In the entries below, find the line with "Todas las funcionalidades" and the line with "de usuarios (CRUD)". Print those two and everything between them exactly, and nothing else.

- **Source data**

* * *

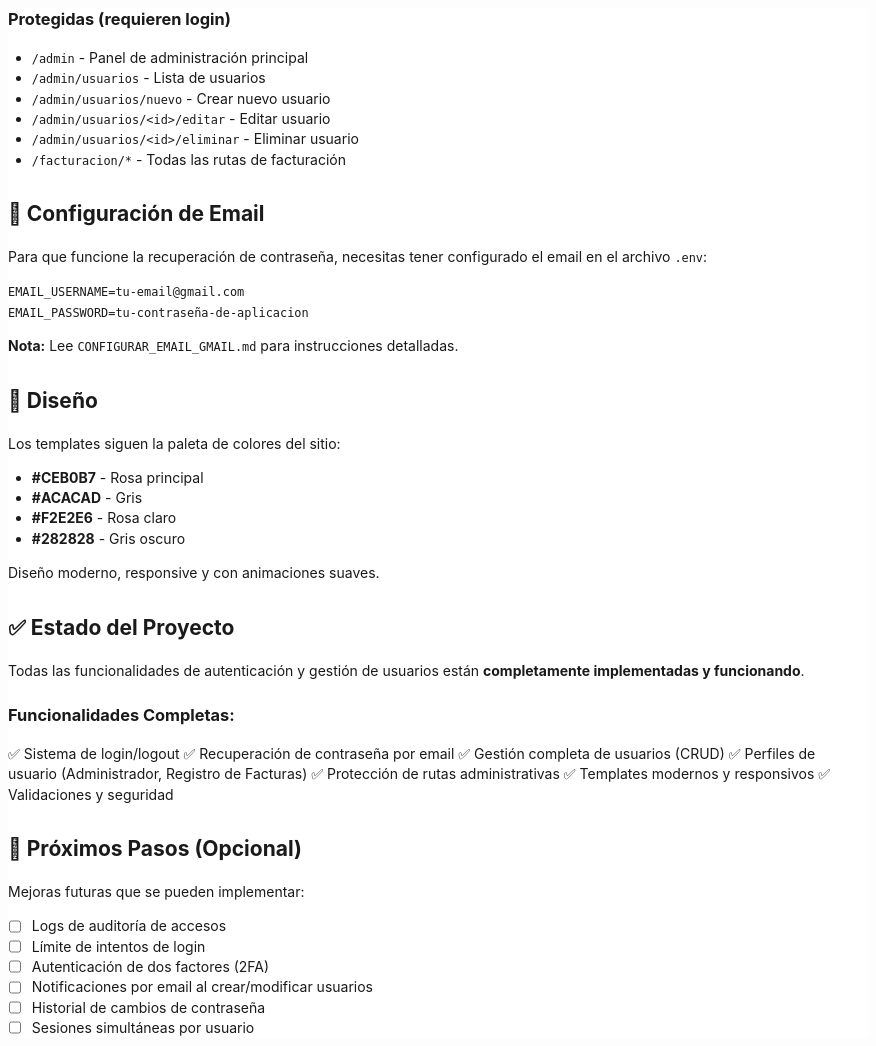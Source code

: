 ### Protegidas (requieren login)
- `/admin` - Panel de administración principal
- `/admin/usuarios` - Lista de usuarios
- `/admin/usuarios/nuevo` - Crear nuevo usuario
- `/admin/usuarios/<id>/editar` - Editar usuario
- `/admin/usuarios/<id>/eliminar` - Eliminar usuario
- `/facturacion/*` - Todas las rutas de facturación

## 📧 Configuración de Email

Para que funcione la recuperación de contraseña, necesitas tener configurado el email en el archivo `.env`:

```env
EMAIL_USERNAME=tu-email@gmail.com
EMAIL_PASSWORD=tu-contraseña-de-aplicacion
```

**Nota:** Lee `CONFIGURAR_EMAIL_GMAIL.md` para instrucciones detalladas.

## 🎨 Diseño

Los templates siguen la paleta de colores del sitio:
- **#CEB0B7** - Rosa principal
- **#ACACAD** - Gris
- **#F2E2E6** - Rosa claro
- **#282828** - Gris oscuro

Diseño moderno, responsive y con animaciones suaves.

## ✅ Estado del Proyecto

Todas las funcionalidades de autenticación y gestión de usuarios están **completamente implementadas y funcionando**.

### Funcionalidades Completas:
✅ Sistema de login/logout
✅ Recuperación de contraseña por email
✅ Gestión completa de usuarios (CRUD)
✅ Perfiles de usuario (Administrador, Registro de Facturas)
✅ Protección de rutas administrativas
✅ Templates modernos y responsivos
✅ Validaciones y seguridad

## 🚦 Próximos Pasos (Opcional)

Mejoras futuras que se pueden implementar:
- [ ] Logs de auditoría de accesos
- [ ] Límite de intentos de login
- [ ] Autenticación de dos factores (2FA)
- [ ] Notificaciones por email al crear/modificar usuarios
- [ ] Historial de cambios de contraseña
- [ ] Sesiones simultáneas por usuario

* * *

- **Solved exercise**
Todas las funcionalidades de autenticación y gestión de usuarios están **completamente implementadas y funcionando**.

### Funcionalidades Completas:
✅ Sistema de login/logout
✅ Recuperación de contraseña por email
✅ Gestión completa de usuarios (CRUD)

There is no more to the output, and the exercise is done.